A study published online Dec. 22 in the New England Journal of Medicine has identified an important gene deletion in up to one of every four
A study published online Dec. 22 in the New England Journal of Medicine has identified an important gene deletion in up to one of every four cases of glioblastoma, the most common adult brain cancer. This deletion contributes to tumor development, promotes resistance to therapy and considerably worsens a patient’s survival prospects.

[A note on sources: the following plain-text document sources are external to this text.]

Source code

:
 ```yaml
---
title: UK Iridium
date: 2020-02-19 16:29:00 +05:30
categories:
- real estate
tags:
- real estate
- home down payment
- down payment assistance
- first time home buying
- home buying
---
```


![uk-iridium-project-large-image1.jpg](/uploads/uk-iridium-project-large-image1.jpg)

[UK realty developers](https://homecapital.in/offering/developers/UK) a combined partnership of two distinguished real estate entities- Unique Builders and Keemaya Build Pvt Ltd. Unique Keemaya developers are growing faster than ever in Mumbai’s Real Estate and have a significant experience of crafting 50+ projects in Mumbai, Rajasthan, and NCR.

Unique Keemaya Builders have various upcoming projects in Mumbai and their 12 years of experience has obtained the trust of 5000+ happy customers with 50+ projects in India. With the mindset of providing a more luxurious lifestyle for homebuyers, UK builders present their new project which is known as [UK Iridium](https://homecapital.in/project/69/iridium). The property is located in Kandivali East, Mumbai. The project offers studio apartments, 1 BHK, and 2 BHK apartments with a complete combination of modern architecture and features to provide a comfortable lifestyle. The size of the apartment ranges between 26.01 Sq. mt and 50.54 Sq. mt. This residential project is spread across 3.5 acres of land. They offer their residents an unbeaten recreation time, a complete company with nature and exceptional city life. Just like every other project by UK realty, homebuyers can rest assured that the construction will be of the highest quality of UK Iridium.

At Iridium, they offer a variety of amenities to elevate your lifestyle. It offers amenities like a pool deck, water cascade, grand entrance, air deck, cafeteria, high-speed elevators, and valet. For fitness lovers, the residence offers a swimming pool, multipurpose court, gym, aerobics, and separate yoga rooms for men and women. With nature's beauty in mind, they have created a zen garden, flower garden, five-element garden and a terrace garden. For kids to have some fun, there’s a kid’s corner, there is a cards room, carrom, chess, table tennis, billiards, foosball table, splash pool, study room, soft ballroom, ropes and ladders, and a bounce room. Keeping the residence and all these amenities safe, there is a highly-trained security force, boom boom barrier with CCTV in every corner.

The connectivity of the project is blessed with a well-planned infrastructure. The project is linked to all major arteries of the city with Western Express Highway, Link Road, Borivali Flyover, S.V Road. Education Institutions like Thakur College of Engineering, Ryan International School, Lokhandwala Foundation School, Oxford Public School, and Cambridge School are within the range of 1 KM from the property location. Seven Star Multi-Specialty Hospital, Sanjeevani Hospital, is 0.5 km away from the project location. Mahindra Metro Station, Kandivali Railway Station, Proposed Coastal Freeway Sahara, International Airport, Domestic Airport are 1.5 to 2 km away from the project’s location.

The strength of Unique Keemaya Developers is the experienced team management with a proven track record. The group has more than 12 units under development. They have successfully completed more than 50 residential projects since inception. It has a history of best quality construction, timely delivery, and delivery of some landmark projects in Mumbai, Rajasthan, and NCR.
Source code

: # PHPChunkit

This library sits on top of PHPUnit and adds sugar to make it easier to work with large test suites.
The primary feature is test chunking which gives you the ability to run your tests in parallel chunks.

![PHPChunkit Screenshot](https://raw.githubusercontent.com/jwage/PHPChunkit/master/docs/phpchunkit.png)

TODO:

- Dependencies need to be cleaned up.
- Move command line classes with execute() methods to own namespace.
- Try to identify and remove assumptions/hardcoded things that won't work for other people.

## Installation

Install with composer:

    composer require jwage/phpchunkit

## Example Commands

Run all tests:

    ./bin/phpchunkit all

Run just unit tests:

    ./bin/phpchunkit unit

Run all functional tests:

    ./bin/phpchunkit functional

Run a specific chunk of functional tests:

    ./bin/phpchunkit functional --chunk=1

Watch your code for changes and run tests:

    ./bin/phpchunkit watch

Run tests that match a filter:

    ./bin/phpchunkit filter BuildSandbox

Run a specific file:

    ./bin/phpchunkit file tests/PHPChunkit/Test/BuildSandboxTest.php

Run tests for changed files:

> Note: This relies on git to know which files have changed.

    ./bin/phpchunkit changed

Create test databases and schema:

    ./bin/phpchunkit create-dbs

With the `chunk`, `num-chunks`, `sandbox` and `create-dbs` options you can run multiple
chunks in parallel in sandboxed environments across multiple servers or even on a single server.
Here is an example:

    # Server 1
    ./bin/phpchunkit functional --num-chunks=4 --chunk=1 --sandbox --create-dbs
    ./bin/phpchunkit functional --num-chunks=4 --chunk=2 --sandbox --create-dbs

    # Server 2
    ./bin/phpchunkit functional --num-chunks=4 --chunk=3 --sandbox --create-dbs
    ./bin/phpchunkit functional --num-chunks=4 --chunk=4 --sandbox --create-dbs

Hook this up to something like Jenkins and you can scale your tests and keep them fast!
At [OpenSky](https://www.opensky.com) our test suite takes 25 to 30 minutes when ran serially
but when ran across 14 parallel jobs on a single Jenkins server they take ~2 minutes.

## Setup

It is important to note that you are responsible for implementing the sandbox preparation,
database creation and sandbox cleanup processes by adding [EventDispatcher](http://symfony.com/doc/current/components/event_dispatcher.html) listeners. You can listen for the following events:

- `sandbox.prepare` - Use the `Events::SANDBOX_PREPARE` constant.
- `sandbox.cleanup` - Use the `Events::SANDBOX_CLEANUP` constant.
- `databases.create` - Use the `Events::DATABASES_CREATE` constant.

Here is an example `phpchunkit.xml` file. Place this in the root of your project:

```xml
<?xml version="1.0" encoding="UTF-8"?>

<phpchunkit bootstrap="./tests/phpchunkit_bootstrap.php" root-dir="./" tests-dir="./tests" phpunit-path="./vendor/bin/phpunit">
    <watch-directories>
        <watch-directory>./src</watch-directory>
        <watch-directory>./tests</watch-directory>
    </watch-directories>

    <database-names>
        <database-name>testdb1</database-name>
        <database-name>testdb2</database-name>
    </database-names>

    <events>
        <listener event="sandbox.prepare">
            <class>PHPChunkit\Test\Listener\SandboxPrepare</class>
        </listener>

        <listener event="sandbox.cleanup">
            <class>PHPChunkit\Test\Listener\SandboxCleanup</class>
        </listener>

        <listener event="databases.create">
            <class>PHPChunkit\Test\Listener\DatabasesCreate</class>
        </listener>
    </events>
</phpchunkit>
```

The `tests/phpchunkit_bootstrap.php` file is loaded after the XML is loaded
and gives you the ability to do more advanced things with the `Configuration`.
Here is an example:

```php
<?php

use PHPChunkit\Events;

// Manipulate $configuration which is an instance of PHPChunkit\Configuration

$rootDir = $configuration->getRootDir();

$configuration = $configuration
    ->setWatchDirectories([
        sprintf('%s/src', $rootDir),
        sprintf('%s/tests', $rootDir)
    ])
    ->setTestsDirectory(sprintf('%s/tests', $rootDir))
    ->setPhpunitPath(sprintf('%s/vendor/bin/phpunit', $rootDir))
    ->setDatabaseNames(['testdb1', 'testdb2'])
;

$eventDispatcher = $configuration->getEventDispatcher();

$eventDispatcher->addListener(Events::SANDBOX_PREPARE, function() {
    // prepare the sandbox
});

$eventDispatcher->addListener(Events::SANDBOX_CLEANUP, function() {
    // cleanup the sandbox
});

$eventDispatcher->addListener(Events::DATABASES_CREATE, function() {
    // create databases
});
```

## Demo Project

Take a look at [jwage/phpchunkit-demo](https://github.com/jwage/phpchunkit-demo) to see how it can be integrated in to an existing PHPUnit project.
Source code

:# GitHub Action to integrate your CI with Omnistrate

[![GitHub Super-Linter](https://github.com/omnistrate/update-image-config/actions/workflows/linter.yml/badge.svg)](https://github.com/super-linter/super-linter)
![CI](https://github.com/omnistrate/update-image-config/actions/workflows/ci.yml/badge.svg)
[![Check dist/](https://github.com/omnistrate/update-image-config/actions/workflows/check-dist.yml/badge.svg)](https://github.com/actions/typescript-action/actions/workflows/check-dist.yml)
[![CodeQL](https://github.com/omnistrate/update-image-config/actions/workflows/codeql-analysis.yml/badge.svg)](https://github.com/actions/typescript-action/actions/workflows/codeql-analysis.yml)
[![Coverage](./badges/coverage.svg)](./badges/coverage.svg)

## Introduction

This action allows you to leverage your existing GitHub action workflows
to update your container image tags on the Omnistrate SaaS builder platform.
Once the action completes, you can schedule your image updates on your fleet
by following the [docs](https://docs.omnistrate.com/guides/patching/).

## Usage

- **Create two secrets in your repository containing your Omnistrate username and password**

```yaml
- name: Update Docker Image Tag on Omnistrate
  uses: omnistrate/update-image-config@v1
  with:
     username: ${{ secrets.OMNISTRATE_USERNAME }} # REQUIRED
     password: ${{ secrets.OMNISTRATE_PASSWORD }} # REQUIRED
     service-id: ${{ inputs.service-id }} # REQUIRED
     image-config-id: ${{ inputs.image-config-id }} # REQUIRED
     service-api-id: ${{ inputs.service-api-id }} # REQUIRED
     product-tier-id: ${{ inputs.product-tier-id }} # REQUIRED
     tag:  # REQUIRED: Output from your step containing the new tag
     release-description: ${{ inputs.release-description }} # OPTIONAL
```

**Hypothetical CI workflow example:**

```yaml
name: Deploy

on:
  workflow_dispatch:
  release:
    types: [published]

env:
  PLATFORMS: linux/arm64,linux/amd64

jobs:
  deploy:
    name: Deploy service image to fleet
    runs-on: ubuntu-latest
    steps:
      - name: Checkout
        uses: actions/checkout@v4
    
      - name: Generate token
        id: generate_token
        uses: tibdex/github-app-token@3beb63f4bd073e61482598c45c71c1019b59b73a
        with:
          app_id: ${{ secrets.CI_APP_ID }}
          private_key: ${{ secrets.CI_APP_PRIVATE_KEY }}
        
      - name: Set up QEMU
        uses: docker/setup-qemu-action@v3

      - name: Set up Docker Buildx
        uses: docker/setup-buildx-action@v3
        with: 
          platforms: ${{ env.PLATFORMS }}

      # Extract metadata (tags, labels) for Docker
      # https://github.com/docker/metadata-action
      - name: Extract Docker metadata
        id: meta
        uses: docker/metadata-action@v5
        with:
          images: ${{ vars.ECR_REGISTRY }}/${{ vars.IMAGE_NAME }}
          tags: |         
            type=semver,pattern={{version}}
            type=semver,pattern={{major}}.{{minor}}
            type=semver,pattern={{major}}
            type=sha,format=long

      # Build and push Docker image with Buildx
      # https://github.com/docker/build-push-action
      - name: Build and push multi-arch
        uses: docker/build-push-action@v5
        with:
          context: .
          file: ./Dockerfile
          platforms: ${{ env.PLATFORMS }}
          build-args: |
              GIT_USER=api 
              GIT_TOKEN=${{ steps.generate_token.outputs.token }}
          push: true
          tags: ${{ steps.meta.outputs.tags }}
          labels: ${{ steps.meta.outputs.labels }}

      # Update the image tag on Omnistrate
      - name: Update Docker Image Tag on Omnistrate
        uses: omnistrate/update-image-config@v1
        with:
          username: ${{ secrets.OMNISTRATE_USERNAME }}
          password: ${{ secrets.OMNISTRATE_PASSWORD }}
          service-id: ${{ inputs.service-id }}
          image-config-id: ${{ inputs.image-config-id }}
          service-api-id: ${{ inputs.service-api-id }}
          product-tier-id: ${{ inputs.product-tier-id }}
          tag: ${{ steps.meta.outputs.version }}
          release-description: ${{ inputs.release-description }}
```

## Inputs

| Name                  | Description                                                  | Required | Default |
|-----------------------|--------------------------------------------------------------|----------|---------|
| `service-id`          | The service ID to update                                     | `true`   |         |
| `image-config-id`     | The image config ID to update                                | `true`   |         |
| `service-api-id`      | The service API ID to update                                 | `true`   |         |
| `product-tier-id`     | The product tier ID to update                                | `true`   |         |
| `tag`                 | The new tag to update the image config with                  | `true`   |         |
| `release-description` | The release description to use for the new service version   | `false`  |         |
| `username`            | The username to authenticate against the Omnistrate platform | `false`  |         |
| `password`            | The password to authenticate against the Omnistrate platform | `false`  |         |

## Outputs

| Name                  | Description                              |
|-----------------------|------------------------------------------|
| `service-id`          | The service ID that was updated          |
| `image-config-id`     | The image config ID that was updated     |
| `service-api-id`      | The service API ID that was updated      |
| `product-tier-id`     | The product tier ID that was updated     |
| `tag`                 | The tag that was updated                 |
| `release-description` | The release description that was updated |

The deletion of the gene, known as NFKBIA, triggers biochemical processes similar to those resulting from a better-known aberration common in glioblastomas: alteration of the epidermal growth factor receptor, or EGFR. That both defects produce the same outcome may help explain why efforts to treat the disease by targeting only one aberration have faltered.
“Glioblastoma is the most malignant type of brain tumor,” said Griffith Harsh , MD, professor of neurosurgery at the Stanford University School of Medicine and the study’s senior author. Untreated, patients usually survive fewer than six months after diagnosis. After surgical excision, tumors often regrow rapidly. Radiation and temozolomide, a chemotherapeutic agent, can prolong survival, but not by much. These treatments extend median survival to perhaps 18 months.
Defects in NFKBIA, a gene normally present on chromosome 14, have been found in a wide range of cancers including Hodgkin’s lymphoma, multiple myeloma, melanoma, and breast, lung and colon cancer. But the new study is the first to implicate the deletion of a copy of NFKBIA as a contributing cause of glioblastoma.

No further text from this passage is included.